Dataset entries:
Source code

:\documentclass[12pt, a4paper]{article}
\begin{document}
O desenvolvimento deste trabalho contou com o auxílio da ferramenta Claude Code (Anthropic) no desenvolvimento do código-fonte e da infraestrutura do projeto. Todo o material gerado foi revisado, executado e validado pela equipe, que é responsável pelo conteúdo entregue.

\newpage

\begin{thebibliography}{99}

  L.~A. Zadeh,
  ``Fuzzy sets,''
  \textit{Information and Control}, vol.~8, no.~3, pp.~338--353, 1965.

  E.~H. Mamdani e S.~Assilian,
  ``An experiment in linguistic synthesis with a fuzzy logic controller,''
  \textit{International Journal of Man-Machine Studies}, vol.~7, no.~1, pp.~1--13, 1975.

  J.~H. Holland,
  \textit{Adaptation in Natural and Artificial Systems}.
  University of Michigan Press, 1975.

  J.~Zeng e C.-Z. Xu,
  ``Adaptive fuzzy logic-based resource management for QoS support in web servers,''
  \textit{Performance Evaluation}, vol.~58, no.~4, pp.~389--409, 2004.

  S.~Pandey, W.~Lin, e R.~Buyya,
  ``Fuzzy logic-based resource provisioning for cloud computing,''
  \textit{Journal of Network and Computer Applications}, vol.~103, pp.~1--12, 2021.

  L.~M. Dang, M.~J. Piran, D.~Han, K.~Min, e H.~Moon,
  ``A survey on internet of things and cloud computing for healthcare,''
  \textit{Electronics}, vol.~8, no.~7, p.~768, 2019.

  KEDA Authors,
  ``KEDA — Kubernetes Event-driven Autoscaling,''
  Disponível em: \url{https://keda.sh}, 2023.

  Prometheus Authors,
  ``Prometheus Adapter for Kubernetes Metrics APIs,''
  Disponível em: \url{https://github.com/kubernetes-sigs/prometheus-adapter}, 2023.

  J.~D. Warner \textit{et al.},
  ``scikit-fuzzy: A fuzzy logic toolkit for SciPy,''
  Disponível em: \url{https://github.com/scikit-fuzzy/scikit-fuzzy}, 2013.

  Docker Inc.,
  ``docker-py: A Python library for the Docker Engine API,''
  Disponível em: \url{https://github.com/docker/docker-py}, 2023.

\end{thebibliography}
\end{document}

:: What you will do ::
Nothing but a number should be given: the count of lines in the entries that contain the word "scikit".

:: Answer ::
2